** Opening Available records block **

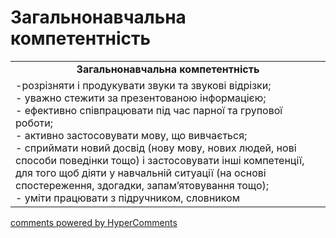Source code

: <div id="hypercomments_widget" class="js-hypercomments-widget invisible"></div>

# Загальнонавчальна компетентність

<table>
  <tr>
    <td align="center"><b>Загальнонавчальна компетентність</b></td>
  </tr>
<td style="vertical-align:top !important;">
-розрізняти і продукувати звуки та звукові відрізки;<br>
- уважно стежити за презентованою інформацією;<br>
- ефективно співпрацювати під час парної та групової роботи;<br>
- активно застосовувати мову, що вивчається;<br>
- сприймати новий досвід (нову мову, нових людей, нові способи поведінки тощо) і застосовувати інші компетенції, для того щоб діяти у навчальній ситуації (на основі спостереження, здогадки, запам’ятовування тощо);<br>
- уміти працювати з підручником, словником 
</td>
</table>

<div class="js-hypercomments-container">
    <a href="http://hypercomments.com" class="hc-link" title="comments widget">comments powered by HyperComments</a>
</div>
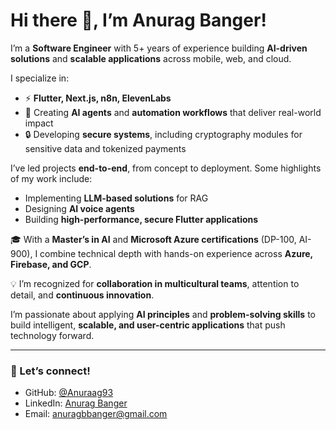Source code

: # Hi there 👋, I’m Anurag Banger!

I’m a **Software Engineer** with 5+ years of experience building **AI-driven solutions** and **scalable applications** across mobile, web, and cloud.  

I specialize in:
- ⚡ **Flutter, Next.js, n8n, ElevenLabs**  
- 🤖 Creating **AI agents** and **automation workflows** that deliver real-world impact  
- 🔒 Developing **secure systems**, including cryptography modules for sensitive data and tokenized payments  

I’ve led projects **end-to-end**, from concept to deployment. Some highlights of my work include:  
- Implementing **LLM-based solutions** for RAG  
- Designing **AI voice agents**  
- Building **high-performance, secure Flutter applications**  

🎓 With a **Master’s in AI** and **Microsoft Azure certifications** (DP-100, AI-900), I combine technical depth with hands-on experience across **Azure, Firebase, and GCP**.  

💡 I’m recognized for **collaboration in multicultural teams**, attention to detail, and **continuous innovation**.  

I’m passionate about applying **AI principles** and **problem-solving skills** to build intelligent, **scalable, and user-centric applications** that push technology forward.  

---

### 🚀 Let’s connect!
- GitHub: [@Anuraag93](https://github.com/Anuraag93)  
- LinkedIn: [Anurag Banger](https://www.linkedin.com/in/anurag-banger/)  
- Email: [anuragbbanger@gmail.com](mailto:anuragbbanger@gmail.com)
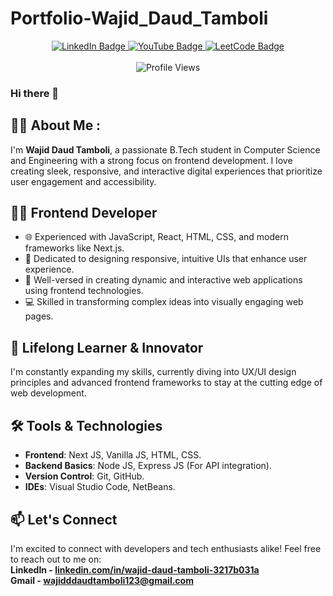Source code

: # Portfolio-Wajid_Daud_Tamboli

<div id="header" align="center">
  <div id="badges">
    <a href="https://www.linkedin.com/in/wajid-daud-tamboli-3217b031a" target="_blank">
      <img src="https://img.shields.io/badge/LinkedIn-blue?style=for-the-badge&logo=linkedin&logoColor=white" alt="LinkedIn Badge"/>
    </a>
    <a href="www.youtube.com/@wajiddaudtamboli123">
      <img src="https://img.shields.io/badge/YouTube-red?style=for-the-badge&logo=youtube&logoColor=white" alt="YouTube Badge"/>
    </a>
    <a href="https://leetcode.com/Wajiddaudtamboli">
      <img src="https://img.shields.io/badge/LeetCode-yellow?style=for-the-badge&logo=leetcode&logoColor=white" alt="LeetCode Badge"/>
    </a>
  </div>
  <br>
  <img src="https://komarev.com/ghpvc/?username=wajiddaudtamboli&style=flat-round&color=red" alt="Profile Views"/>
</div>

### Hi there 👋

## 👨‍💻 About Me :

I'm **Wajid Daud Tamboli**, a passionate B.Tech student in Computer Science and Engineering with a strong focus on frontend development. I love creating sleek, responsive, and interactive digital experiences that prioritize user engagement and accessibility.

## 👨‍💻 Frontend Developer

- 🌐 Experienced with JavaScript, React, HTML, CSS, and modern frameworks like Next.js.
- 🎨 Dedicated to designing responsive, intuitive UIs that enhance user experience.
- 🧩 Well-versed in creating dynamic and interactive web applications using frontend technologies.
- 💻 Skilled in transforming complex ideas into visually engaging web pages.

## 🚀 Lifelong Learner & Innovator

I'm constantly expanding my skills, currently diving into UX/UI design principles and advanced frontend frameworks to stay at the cutting edge of web development.

## 🛠️ Tools & Technologies

- **Frontend**: Next JS, Vanilla JS, HTML, CSS.
- **Backend Basics**: Node JS, Express JS (For API integration).
- **Version Control**: Git, GitHub.
- **IDEs**: Visual Studio Code, NetBeans.

## 📫 Let's Connect

I'm excited to connect with developers and tech enthusiasts alike! Feel free to reach out to me on: <br>
**LinkedIn - [linkedin.com/in/wajid-daud-tamboli-3217b031a](https://www.linkedin.com/in/wajid-daud-tamboli-3217b031a/)** <br>
**Gmail - [wajidddaudtamboli123@gmail.com](mailto:wajidddaudtamboli123@gmail.com?subject=Hello&body=Glad%20to%20connect%20with%20you!)**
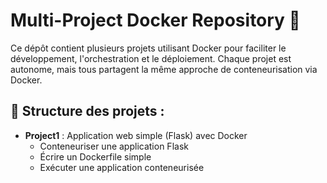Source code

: # Multi-Project Docker Repository 🚀

Ce dépôt contient plusieurs projets utilisant Docker pour faciliter le développement, l'orchestration et le déploiement. Chaque projet est autonome, mais tous partagent la même approche de conteneurisation via Docker.

## 📁 Structure des projets :

- **Project1** : Application web simple (Flask) avec Docker
  - Conteneuriser une application Flask
  - Écrire un Dockerfile simple
  - Exécuter une application conteneurisée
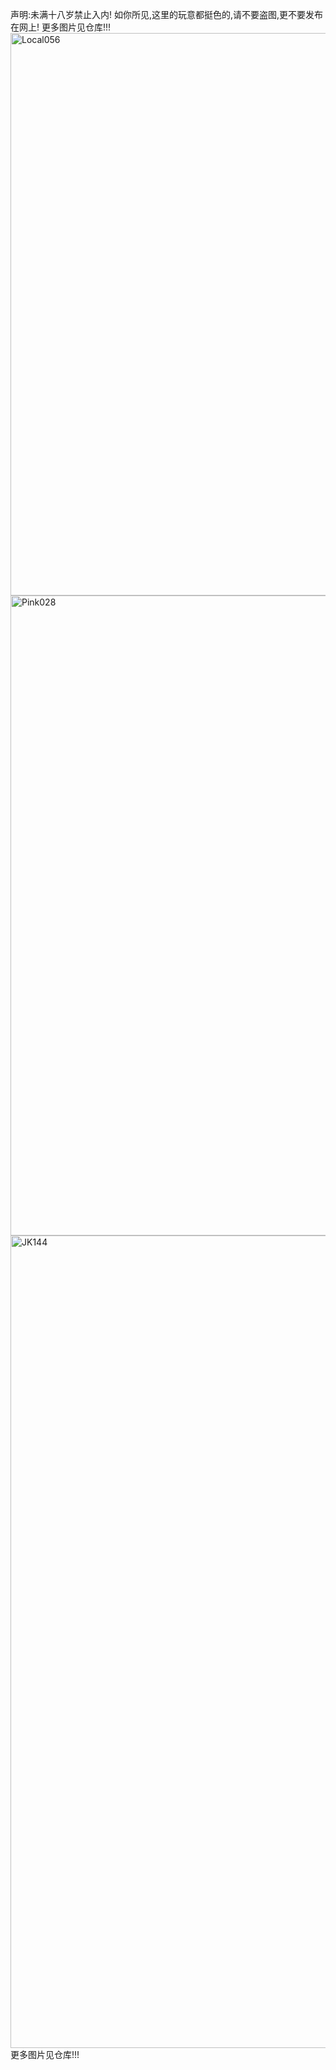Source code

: 声明:未满十八岁禁止入内!
                              如你所见,这里的玩意都挺色的,请不要盗图,更不要发布在网上!      更多图片见仓库!!!
<img width="1700" height="900" alt="Local056" src="https://github.com/user-attachments/assets/e7f249e6-6dc2-43bc-aca4-4f8d0f36d702" />
<img width="1024" height="1024" alt="Pink028" src="https://github.com/user-attachments/assets/e1ecc66e-8580-4325-ae59-f25acc327380" />
<img width="849" height="1300" alt="JK144" src="https://github.com/user-attachments/assets/dfff0719-5f96-4770-8733-67d899854951" />
更多图片见仓库!!!
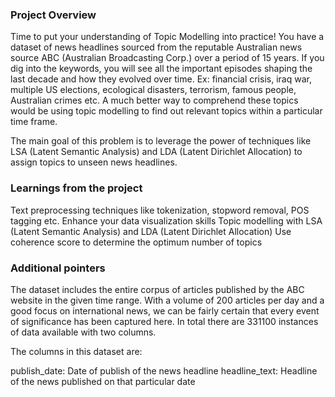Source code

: ### Project Overview

 Time to put your understanding of Topic Modelling into practice! You have a dataset of news headlines sourced from the reputable Australian news source ABC (Australian Broadcasting Corp.) over a period of 15 years. If you dig into the keywords, you will see all the important episodes shaping the last decade and how they evolved over time. Ex: financial crisis, iraq war, multiple US elections, ecological disasters, terrorism, famous people, Australian crimes etc. A much better way to comprehend these topics would be using topic modelling to find out relevant topics within a particular time frame.

The main goal of this problem is to leverage the power of techniques like LSA (Latent Semantic Analysis) and LDA (Latent Dirichlet Allocation) to assign topics to unseen news headlines.


### Learnings from the project

 Text preprocessing techniques like tokenization, stopword removal, POS tagging etc.
Enhance your data visualization skills
Topic modelling with LSA (Latent Semantic Analysis) and LDA (Latent Dirichlet Allocation)
Use coherence score to determine the optimum number of topics


### Additional pointers

 The dataset includes the entire corpus of articles published by the ABC website in the given time range. With a volume of 200 articles per day and a good focus on international news, we can be fairly certain that every event of significance has been captured here. In total there are 331100 instances of data available with two columns.

The columns in this dataset are:

publish_date: Date of publish of the news headline
headline_text: Headline of the news published on that particular date


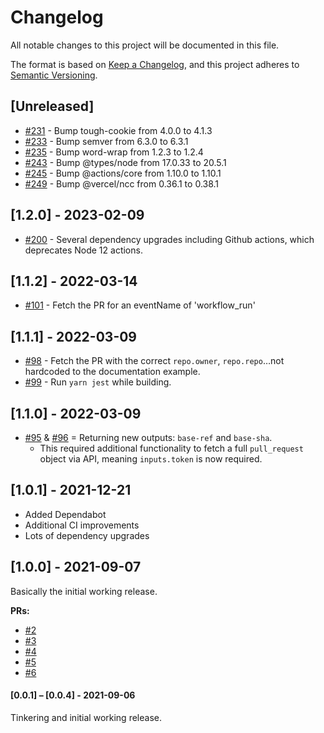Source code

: # Changelog

All notable changes to this project will be documented in this file.

The format is based on [Keep a Changelog](https://keepachangelog.com/en/1.0.0/), and this project adheres to [Semantic Versioning](https://semver.org/spec/v2.0.0.html).

## [Unreleased]
 - [#231](https://github.com/sharesight/find-github-pull-request/pull/231) - Bump tough-cookie from 4.0.0 to 4.1.3
 - [#233](https://github.com/sharesight/find-github-pull-request/pull/233) - Bump semver from 6.3.0 to 6.3.1
 - [#235](https://github.com/sharesight/find-github-pull-request/pull/235) - Bump word-wrap from 1.2.3 to 1.2.4
 - [#243](https://github.com/sharesight/find-github-pull-request/pull/243) - Bump @types/node from 17.0.33 to 20.5.1
 - [#245](https://github.com/sharesight/find-github-pull-request/pull/247) - Bump @actions/core from 1.10.0 to 1.10.1
 - [#249](https://github.com/sharesight/find-github-pull-request/pull/249) - Bump @vercel/ncc from 0.36.1 to 0.38.1

## [1.2.0] - 2023-02-09

 - [#200](https://github.com/sharesight/find-github-pull-request/pull/200) - Several dependency upgrades including Github actions, which deprecates Node 12 actions.

## [1.1.2] - 2022-03-14

 - [#101](https://github.com/sharesight/find-github-pull-request/pull/101) - Fetch the PR for an eventName of 'workflow_run'

## [1.1.1] - 2022-03-09

 - [#98](https://github.com/sharesight/find-github-pull-request/pull/98) - Fetch the PR with the correct `repo.owner`, `repo.repo`…not hardcoded to the documentation example.
 - [#99](https://github.com/sharesight/find-github-pull-request/pull/99) - Run `yarn jest` while building.

## [1.1.0] - 2022-03-09

 - [#95](https://github.com/sharesight/find-github-pull-request/pull/96) & [#96](https://github.com/sharesight/find-github-pull-request/pull/96) = Returning new outputs: `base-ref` and `base-sha`.
    - This required additional functionality to fetch a full `pull_request` object via API, meaning `inputs.token` is now required.

## [1.0.1] - 2021-12-21

- Added Dependabot
- Additional CI improvements
- Lots of dependency upgrades

## [1.0.0] - 2021-09-07

Basically the initial working release.

**PRs:**

- [#2](https://github.com/sharesight/find-github-pull-request/pull/2)
- [#3](https://github.com/sharesight/find-github-pull-request/pull/3)
- [#4](https://github.com/sharesight/find-github-pull-request/pull/4)
- [#5](https://github.com/sharesight/find-github-pull-request/pull/5)
- [#6](https://github.com/sharesight/find-github-pull-request/pull/6)

#### [0.0.1] – [0.0.4] - 2021-09-06

Tinkering and initial working release.
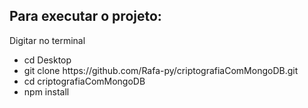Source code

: <h2>Para executar o projeto: </h2>
<p>Digitar no terminal</p>
<ul>
  <li>cd Desktop</li>
  <li>git clone https://github.com/Rafa-py/criptografiaComMongoDB.git</li>
  <li>cd criptografiaComMongoDB</li>
  <li>npm install</li>
</ul>
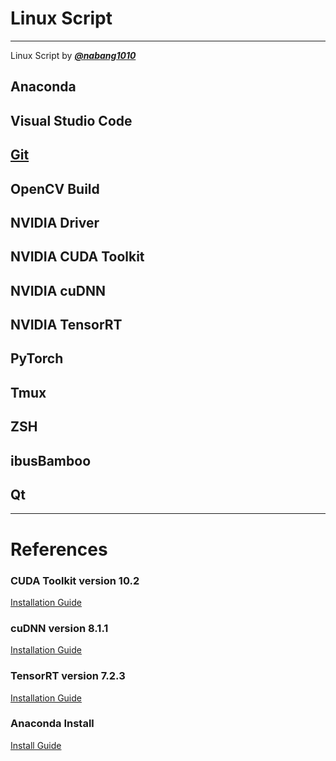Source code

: # Linux Script
---
Linux Script by [***@nabang1010***](https://github.com/nabang1010)

## Anaconda
## Visual Studio Code
## [Git](Linux_Script/Git_Setup)
## OpenCV Build
## NVIDIA Driver
## NVIDIA CUDA Toolkit
## NVIDIA cuDNN
## NVIDIA TensorRT
## PyTorch
## Tmux
## ZSH
## ibusBamboo
## Qt
---
# References

### CUDA Toolkit version 10.2
[Installation Guide](https://developer.nvidia.com/cuda-10.2-download-archive?target_os=Linux&target_arch=x86_64&target_distro=Ubuntu&target_version=1804&target_type=deblocal)

### cuDNN version 8.1.1 
[Installation Guide](https://docs.nvidia.com/deeplearning/cudnn/archives/cudnn-811/install-guide/index.html)

### TensorRT version 7.2.3
[Installation Guide](https://docs.nvidia.com/deeplearning/tensorrt/archives/tensorrt-723/install-guide/index.html#installing-pycuda)

### Anaconda Install
[Install Guide](https://docs.anaconda.com/anaconda/install/linux/)

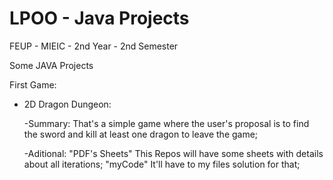 LPOO - Java Projects
====================

FEUP - MIEIC - 2nd Year - 2nd Semester

Some JAVA Projects

First Game:
  - 2D Dragon Dungeon:
  
      -Summary:
        That's a simple game where the user's proposal is to find the sword and kill at least one dragon to leave the             game;

      -Aditional:
        "PDF's Sheets"
            This Repos will have some sheets with details about all iterations;
        "myCode"
            It'll have to my files solution for that;
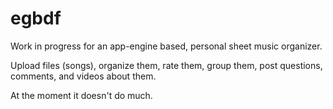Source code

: egbdf
=====

Work in progress for an app-engine based, personal sheet music organizer.

Upload files (songs), organize them, rate them, group them, post questions, comments, and videos about them.

At the moment it doesn't do much.
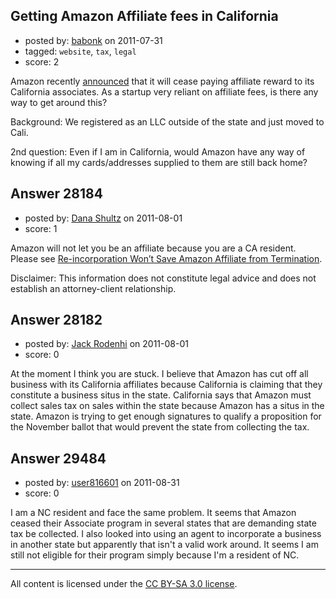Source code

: ## Getting Amazon Affiliate fees in California

- posted by: [babonk](https://stackexchange.com/users/-1/5769-babonk) on 2011-07-31
- tagged: `website`, `tax`, `legal`
- score: 2

Amazon recently [announced][1] that it will cease paying affiliate reward to its California associates.  As a startup very reliant on affiliate fees, is there any way to get around this?

Background: We registered as an LLC outside of the state and just moved to Cali.

2nd question: Even if I am in California, would Amazon have any way of knowing if all my cards/addresses supplied to them are still back home?


  [1]: http://boingboing.net/2011/06/29/amazon-kills-associa.html


## Answer 28184

- posted by: [Dana Shultz](https://stackexchange.com/users/-1/1841-dana-shultz) on 2011-08-01
- score: 1

<p>Amazon will not let you be an affiliate because you are a CA resident. Please see <a href="http://danashultz.com/blog/2011/07/06/re-incorporation-wont-save-amazon-affiliate-from-termination/" rel="nofollow">Re-incorporation Won’t Save Amazon Affiliate from Termination</a>.</p>

<p>Disclaimer: This information does not constitute legal advice and does not establish an attorney-client relationship.</p>



## Answer 28182

- posted by: [Jack Rodenhi](https://stackexchange.com/users/-1/1839-jack-rodenhi) on 2011-08-01
- score: 0

At the moment I think you are stuck. I believe that Amazon has cut off all business with its California affiliates because California is claiming that they constitute a business situs in the state. California says that Amazon must collect sales tax on sales within the state because Amazon has a situs in the state. Amazon is trying to get enough signatures to qualify a proposition for the November ballot that would prevent the state from collecting the tax. 


## Answer 29484

- posted by: [user816601](https://stackexchange.com/users/-1/13054-user816601) on 2011-08-31
- score: 0

I am a NC resident and face the same problem. It seems that Amazon ceased their Associate program in several states that are demanding state tax be collected. I also looked into using an agent to incorporate a business in another state but apparently that isn't a valid work around. It seems I am still not eligible for their program simply because I'm a resident of NC.



---

All content is licensed under the [CC BY-SA 3.0 license](https://creativecommons.org/licenses/by-sa/3.0/).

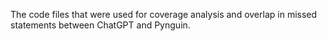The code files that were used for coverage analysis and overlap in missed statements between ChatGPT and Pynguin.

** Closing Available records block **

What are the lines, exactly as written above, from the line with "- 🔒 Developing" to the line with "- GitHub: [@Anuraag93](https://github.com/Anuraag93)", both included? Output only those.

● **Reply**
- 🔒 Developing **secure systems**, including cryptography modules for sensitive data and tokenized payments  

I’ve led projects **end-to-end**, from concept to deployment. Some highlights of my work include:  
- Implementing **LLM-based solutions** for RAG  
- Designing **AI voice agents**  
- Building **high-performance, secure Flutter applications**  

🎓 With a **Master’s in AI** and **Microsoft Azure certifications** (DP-100, AI-900), I combine technical depth with hands-on experience across **Azure, Firebase, and GCP**.  

💡 I’m recognized for **collaboration in multicultural teams**, attention to detail, and **continuous innovation**.  

I’m passionate about applying **AI principles** and **problem-solving skills** to build intelligent, **scalable, and user-centric applications** that push technology forward.  

---

### 🚀 Let’s connect!
- GitHub: [@Anuraag93](https://github.com/Anuraag93)  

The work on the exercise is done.